Diary

Andrew McCabe, Part 1: Super Sleuth

(AP Photo/Jacquelyn Martin)

Andrew McCabe began his career in the FBI being assigned to the New York City field office in 1996.  Five years later, he became a supervisory special agent in the office’s Eurasian Organized Crime Task Force (Russian mafia).  He later joined the FBI unit dedicated to counterterrorism and in 2009 was part of the High Value Detainee Interrogation Group tasked with interrogating terrorists.

In 2013, McCabe was instrumental in the investigation of the Boston Marathon bombing.  When the FBI formed a task force, McCabe was named the Assistant Special Agent in Charge (ASAC).  The special agents who reported to McCabe kept tripping over McCabe’s fingerprints as they investigated the terrorist bombing.  When agents accessed databases looking for suspects, they were surprised to find that McCabe was already there.  They turned to financial records and bank account information and again McCabe had already been there also.  Supervising agents and ASACs rarely, if ever, roll up their sleeves and get involved in the nitty-gritty of an investigation, but McCabe had a pattern of doing just that.

By the third day after the bombing, two brothers- Dzhokhar Tsarnaev and Tamerlan Tsarnaev- had been identified as the key suspects.  By the time agents went into data files of suspect databases of people from Chechnya and Kyrgyzstan, agents discovered that McCabe had already been there.  In fact, any inquiry of suspects from any country with a Russian link was accessed by McCabe.  One agent said that McCabe was always one step ahead, but that he never shared any leads with any agents.  Another agent described it as “bizarre.”

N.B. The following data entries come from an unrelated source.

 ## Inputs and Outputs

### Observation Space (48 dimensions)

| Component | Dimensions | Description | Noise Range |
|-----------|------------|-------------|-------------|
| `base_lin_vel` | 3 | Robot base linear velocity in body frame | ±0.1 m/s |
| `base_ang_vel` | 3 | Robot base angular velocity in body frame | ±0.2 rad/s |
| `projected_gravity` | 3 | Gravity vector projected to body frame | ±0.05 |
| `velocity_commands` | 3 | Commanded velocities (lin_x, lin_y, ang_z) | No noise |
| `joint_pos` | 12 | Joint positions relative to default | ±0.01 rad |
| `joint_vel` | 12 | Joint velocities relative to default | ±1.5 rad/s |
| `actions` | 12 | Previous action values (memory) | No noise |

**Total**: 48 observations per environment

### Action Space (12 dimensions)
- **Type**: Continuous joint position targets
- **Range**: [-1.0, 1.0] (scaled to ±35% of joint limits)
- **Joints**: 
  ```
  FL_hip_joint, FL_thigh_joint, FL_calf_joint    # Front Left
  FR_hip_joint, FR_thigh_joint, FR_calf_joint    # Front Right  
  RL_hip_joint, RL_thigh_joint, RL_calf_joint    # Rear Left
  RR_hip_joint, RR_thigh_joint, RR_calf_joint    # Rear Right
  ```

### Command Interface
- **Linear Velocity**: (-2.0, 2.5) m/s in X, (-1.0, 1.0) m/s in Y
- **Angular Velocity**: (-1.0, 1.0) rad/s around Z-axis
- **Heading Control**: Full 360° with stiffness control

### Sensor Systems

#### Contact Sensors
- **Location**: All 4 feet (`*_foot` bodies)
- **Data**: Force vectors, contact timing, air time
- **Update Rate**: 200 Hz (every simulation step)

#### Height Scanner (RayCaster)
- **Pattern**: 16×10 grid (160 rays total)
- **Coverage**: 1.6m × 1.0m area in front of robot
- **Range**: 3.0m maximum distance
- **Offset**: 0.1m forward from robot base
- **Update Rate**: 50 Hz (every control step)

It was not only bizarre, it was right out of the Robert Hanssen playbook.  Hanssen was an FBI employee who for 22 years rose through the ranks of the agency all while selling secrets to the Soviet Union/Russia from 1979 to 2001.  He is serving 15 consecutive life sentences.  In the aftermath of the embarrassment to the bureau, Robert Mueller, then the Director, created the PARM program which was designed to catch the next Robert Hanssen.  Hanssen was accessing FBI files on anything they were investigating involving Russia, whether permitted or not.  The PARM system was supposed to set off alarm bells, throw up red flags, and set off internal audits.  Hanssen did it for money, but no one within the FBI could understand McCabe’s motivations.

Robert Levinson was a former FBI agent who was captured while in Iran and held captive by the government.  This was another case where McCabe was one of the supervisors in charge, but his inquiries, like in the Boston Marathon bombing case, preceded those of the actual investigating agents.  Apparently, McCabe briefed neither Mueller or Comey about his efforts.  Once again, McCabe had his hands on FBI files involving Russia.

At the time, Levinson was likely working as a CIA agent according to many sources when he disappeared off the Kish Island.  It was believed he was going to be used as bait for any future deal with Iran on a nuclear agreement.  When it was determined he was alive and in Iranian captivity, the FBI reassembled their task force.  US diplomatic relations were a minefield ever since the 1979 takeover of the US embassy.  The FBI began to reach out to Russian sources who had deep diplomatic and economic ties to Iran to create back-channel communications to negotiate for his release.   They reached out to Russian mobsters, contacts, and former rats.  

Agents working the case soon learned that McCabe had already talked to some Russian sources.  Eventually, sometime in 2010, Oleg Deripaska offered to front $1 million to help search for Levinson using contacts in Iran.  He held a large stake in a mining interest in the country, but asked that the effort remain secret.  According to FBI sources, “the shit hit the fan” when it was discovered Deripaska was involved and McCabe inserted himself more heavily into the case.  

Whatever the motivation, it grated on the agents working the case.  At the time, Deripaska was being denied a visa to enter the United States because of his ties to Russian organized crime.  Said one FBI agent: “I always felt that no matter what we did it was being delayed or obstructed…like they wanted to keep him there for some reason.  Or getting him back was in the way of something else happening.  We could have done more.”  When alternatives were offered to get Levinson back, they were often shot down by McCabe or others.  Whatever the reason, it is still unknown.  What we do know is that Comey was basically silent and asleep at the wheel.